Methods of myopia control in children
Myopia (also called nearsightedness) is very common among both children and adults. And those myopic adults usually got this visual condition when they were young. So, myopia is really a prevailing phenomenon among kids living in modern times. Typically, many children experience progressive myopia as they grow. This visual refractive error makes them difficult to see distant objects clearly during school study as well as daily life. While it is relatively easy to “correct” this vision problem via Rx eyewear, some people are trying to find out a way to control its progression.

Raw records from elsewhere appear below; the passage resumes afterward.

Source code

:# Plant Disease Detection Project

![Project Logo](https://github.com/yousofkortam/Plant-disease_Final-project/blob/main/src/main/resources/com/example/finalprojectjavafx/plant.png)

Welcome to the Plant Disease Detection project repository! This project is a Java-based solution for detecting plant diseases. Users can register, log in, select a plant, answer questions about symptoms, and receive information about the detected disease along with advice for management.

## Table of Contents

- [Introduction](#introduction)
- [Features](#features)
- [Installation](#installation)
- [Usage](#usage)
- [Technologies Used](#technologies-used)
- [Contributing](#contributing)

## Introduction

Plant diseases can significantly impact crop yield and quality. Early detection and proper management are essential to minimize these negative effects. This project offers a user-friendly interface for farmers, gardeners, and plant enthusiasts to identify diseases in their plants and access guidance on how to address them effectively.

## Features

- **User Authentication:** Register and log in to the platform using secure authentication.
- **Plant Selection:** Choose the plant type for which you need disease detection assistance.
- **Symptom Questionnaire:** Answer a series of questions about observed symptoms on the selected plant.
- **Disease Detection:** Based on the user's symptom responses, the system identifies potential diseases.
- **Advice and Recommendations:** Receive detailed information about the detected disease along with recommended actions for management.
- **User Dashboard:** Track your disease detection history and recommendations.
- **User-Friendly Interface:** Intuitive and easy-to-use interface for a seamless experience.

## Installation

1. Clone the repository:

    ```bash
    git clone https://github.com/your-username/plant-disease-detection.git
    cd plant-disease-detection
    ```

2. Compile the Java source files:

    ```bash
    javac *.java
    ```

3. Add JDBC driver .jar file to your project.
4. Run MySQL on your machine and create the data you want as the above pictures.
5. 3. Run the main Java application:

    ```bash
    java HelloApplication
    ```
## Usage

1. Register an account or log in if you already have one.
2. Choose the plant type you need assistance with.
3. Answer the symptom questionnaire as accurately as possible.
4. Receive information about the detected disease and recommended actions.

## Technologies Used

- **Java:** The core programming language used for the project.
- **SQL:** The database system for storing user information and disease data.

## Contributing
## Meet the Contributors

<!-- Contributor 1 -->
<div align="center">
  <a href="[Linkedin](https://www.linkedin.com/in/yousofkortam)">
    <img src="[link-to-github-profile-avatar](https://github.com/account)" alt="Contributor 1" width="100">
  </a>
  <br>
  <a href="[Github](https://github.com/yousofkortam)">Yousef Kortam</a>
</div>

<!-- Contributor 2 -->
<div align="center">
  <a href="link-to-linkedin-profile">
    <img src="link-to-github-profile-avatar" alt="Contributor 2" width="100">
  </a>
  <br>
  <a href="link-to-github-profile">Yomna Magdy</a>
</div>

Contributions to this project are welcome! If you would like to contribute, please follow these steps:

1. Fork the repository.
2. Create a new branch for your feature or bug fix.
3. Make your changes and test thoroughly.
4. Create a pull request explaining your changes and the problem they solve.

Wearing RGP lenses may control myopia
Currently, lots of eye doctors and researchers are carrying out research on myopia in order to find some strategies for solving this problem. For instance, some studies show that wearing rigid gas permeable (RGP or GP) contact lenses can control myopia, because RGP lenses would act as a splint to fortify the front of the eye. The Contact Lens and Myopia Progression (CLAMP) study in 2004, funded by the National Eye Institute, confirmed the above conclusion. Some studies also show that GP lens wearers have less myopia progression, but it may be temporary because eye growth can not be stopped by GP lenses.
The degree of progression control is still not sure
Another difficulty of GP lenses is that practitioners can not be sure of the controlling degree that can be achieved by using GP lenses because myopia sometimes runs in families. It is no wonder that a kid becomes heavy myopic if there is high myopia in his or her family. In addition, a new study presented at the 2008 annual meeting of the Association for Research in Vision and Ophthalmology showed that there was no significant association between myopia progression and soft contact lenses or eyeglasses.
Undercorrection is risky
Some eye doctors also have tried undercorrecting nearsightedness. In other words, they try to make a relative low prescription for a little kid. However, studies show that this strategy can actually increase the rate of myopia progression. One explanation of this risky condition is that with inadequate vision correction the kid still needs to squint and gets the eyes tired. Some other studies have found that progressive lenses can slow myopia progression significantly in the first year.
Corneal refractive therapy and corneal reshaping are possibly effective
Corneal Refractive Therapy (CRT) requires children or adults to wear special contact lenses overnight to reshape the cornea. In this way, it is amazing to see clearly the next day without wearing any lens, but this effect is not permanent. Another study named The Longitudinal Orthokeratology Research in Children (LORIC) shows that corneal reshaping can bring both controlling and corrective effects on childhood nearsightedness. The Corneal Reshaping and Yearly Observation of Nearsightedness (CRAYON) study has confirmed that corneal reshaping can indeed slow eye growth in myopic children after one year of treatment.
Two medication solutions
Atropine eye drops can slow down myopia progression by temporarily paralyzing the muscle inside the eye. Pirenzepine gel which is not FDA-approved can also reduce myopia progression. Both atropine and pirenzepine drugs may bring side effects.